Do you consider your exhibition as a piece of contemporary art or it’s just an expression of your own mind and inner thoughts?
That is a good question, because I think even in the modern art world everything needs to be framed, you know. Like – this is a sculpture, this is a painting, this is an artist… I mean for me this is just an installation.
It is also a museum, a gym, so you can call it whatever you like. It could be many things, but the purpose is clear – to provoke the public by saying: «Listen, if you go to a gym, you don’t have to say so much to each other, there are no questions in a gym, there’s just a workout. But maybe here you will have questions after you leave, won’t you?»
Do you think that you are influenced by media also? To which extent?
Of course. We get more and more influenced in that sence, there is no escape anymore – in order to do this maybe you should live in the countryside and have no television, but! – but we are now bombarded with information. People are becoming pieces of editors. Every morning you have to decide what to see, what to read, what to hear, what to listen to, and you have to make selections with that, otherwise you get crazy. But even apart from that, whatever you see, whatever you look at, there’s a repetition of it next day, because your news feeds get pumping with it. It works in a simply way: if you saw some stuff they think you’ll also want to see it next day, which is probably not true at all. We are getting more and more infected by that. On the one hand, there is not so much wrong with that, but on the other hand, people that have all the power, they totally benefit from it. You know, if you look at situation in America and how everybody there just does this. People are getting tired of all these random decisions by Trump. It’s a bizarre moment in time when this can happen. Just look at it: something happens, but if you can’t prove it on 100 percent, then it’s not true.

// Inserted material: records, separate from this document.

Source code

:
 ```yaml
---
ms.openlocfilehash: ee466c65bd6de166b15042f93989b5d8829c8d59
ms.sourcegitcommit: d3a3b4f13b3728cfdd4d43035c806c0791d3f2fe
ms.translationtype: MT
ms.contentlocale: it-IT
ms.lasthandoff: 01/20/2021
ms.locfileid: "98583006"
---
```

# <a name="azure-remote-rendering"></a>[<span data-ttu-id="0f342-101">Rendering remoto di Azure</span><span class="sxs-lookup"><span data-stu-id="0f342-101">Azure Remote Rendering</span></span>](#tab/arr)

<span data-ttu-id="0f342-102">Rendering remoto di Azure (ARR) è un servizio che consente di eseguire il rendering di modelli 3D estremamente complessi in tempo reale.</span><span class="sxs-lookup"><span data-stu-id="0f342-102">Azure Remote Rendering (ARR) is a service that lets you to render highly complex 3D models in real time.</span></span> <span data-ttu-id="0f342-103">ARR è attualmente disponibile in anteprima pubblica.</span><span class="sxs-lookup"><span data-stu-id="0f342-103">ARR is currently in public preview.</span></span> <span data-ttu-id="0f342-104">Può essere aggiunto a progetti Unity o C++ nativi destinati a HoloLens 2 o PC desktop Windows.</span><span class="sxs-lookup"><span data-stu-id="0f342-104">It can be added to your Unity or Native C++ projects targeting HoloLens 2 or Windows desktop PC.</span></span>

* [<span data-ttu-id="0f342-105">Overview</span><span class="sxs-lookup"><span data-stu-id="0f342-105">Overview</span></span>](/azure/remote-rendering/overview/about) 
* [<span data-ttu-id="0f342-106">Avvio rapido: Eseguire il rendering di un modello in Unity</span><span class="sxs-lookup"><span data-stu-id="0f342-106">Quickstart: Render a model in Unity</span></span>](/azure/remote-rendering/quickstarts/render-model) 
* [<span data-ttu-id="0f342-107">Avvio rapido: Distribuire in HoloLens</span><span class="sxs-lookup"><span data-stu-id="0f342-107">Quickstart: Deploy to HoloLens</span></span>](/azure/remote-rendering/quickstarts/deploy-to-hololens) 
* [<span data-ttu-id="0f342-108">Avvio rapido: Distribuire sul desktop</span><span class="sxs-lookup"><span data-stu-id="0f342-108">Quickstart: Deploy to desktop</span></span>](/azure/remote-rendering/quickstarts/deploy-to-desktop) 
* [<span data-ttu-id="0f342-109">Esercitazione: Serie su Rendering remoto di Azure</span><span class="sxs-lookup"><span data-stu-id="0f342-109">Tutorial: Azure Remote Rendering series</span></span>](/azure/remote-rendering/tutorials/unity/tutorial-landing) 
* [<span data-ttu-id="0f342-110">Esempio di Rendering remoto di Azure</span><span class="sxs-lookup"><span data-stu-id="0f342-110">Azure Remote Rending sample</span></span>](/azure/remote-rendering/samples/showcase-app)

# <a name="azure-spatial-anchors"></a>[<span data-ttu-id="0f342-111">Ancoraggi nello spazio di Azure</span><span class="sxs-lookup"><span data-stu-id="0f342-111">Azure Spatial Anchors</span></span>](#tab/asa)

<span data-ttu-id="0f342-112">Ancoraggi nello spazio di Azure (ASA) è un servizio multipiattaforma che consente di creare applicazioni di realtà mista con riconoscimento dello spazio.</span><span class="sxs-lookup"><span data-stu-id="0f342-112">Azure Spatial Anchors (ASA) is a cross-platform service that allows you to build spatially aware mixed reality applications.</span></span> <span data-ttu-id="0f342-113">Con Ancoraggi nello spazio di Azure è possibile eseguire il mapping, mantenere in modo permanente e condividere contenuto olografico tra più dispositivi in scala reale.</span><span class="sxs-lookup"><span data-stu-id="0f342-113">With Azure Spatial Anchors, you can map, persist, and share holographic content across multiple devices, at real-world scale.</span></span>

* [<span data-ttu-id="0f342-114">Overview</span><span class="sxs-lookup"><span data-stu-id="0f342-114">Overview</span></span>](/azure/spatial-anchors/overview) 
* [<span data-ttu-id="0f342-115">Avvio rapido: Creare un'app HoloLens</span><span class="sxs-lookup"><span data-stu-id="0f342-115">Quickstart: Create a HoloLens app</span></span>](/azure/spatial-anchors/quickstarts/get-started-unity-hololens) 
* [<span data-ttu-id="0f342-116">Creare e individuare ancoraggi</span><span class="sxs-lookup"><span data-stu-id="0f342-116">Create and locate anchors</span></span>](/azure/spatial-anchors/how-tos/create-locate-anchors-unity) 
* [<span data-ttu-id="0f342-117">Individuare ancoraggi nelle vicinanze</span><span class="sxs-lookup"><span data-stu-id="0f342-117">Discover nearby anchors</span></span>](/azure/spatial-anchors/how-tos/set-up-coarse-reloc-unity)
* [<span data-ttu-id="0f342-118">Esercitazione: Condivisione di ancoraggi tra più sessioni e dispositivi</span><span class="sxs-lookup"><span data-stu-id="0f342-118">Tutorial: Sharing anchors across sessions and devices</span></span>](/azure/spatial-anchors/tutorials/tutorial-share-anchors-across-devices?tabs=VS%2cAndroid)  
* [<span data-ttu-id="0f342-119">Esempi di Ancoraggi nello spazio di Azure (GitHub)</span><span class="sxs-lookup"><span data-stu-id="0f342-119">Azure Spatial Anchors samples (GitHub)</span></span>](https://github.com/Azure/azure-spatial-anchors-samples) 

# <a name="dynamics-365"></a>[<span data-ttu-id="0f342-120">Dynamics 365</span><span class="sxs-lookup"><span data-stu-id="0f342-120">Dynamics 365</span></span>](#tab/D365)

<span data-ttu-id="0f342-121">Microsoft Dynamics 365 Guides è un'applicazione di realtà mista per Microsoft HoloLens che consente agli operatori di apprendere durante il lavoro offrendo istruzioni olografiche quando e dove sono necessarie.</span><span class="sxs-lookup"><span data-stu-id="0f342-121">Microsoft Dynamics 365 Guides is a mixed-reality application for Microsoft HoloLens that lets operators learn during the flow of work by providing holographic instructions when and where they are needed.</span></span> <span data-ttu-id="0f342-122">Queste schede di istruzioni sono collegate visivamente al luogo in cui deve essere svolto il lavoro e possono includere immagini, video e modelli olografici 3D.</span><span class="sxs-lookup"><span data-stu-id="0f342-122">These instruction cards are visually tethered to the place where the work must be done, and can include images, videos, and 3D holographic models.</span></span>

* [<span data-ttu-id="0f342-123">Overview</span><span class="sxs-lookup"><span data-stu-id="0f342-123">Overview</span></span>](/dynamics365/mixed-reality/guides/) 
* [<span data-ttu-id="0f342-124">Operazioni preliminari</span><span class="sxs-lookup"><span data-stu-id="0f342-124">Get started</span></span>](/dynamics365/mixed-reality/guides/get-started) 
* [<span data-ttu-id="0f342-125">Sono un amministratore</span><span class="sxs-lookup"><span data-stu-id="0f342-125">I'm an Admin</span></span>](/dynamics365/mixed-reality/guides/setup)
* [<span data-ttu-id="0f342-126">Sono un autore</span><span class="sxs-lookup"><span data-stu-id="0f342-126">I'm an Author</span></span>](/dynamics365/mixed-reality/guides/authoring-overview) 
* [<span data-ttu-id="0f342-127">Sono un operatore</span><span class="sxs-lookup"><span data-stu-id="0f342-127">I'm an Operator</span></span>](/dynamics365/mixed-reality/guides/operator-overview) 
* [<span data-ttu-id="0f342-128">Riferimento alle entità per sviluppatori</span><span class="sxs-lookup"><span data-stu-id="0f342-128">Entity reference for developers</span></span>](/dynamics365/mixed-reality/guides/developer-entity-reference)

So how to find the truth? When you are a media specialist you have a chance to compare facts, to find out interconnections and to detect the real version. But if you are not, what then?
There is no answer to that. Well, maybe the answer is that we are far from this to see anyway, because the moral of many people is faded in a certain way. Maybe we go to gym to forget it? Getting back to the exhibition – it’s a mix of roles we are playing. It’s a boiling thing. An exhibition like this is much more difficult to do because it’s a provocation. It’s not comforting. It’s disturbing.
About disturbing – how do you fight with negative emotions in daily life?
I have still my creativity, so I can create things which are a little bit like plast on the wound of negativity, so that is maybe what I do, but I have to say it becomes more and more difficult. I think it is the same for a lot of people. There’s so much negativism and inequality in our life that you just need to look for positive things, just to balance it.
Photography is one of such balancing things for you?
Exactly. And also humor – you need that, you have to work with that. There is enough serious things going on around us. But I live on that feeling that I can create some positive things even from negative. This exhibition – it’s not heavy, it is more about light and irony anyway and that is quite nice about it.
There are several unique projects presented on the Welcome to Hard Times exhibition: multimedia project by artist Elinor Milchan from Izrael, interactive installation of Cuban-American artist Antuan Rodriguez (curated by Marisa Caichiolo) and sculpture collection created by Slovak artist Viktor Frešo.
The exhibition in the DOX gallery will run until February 4, 2019.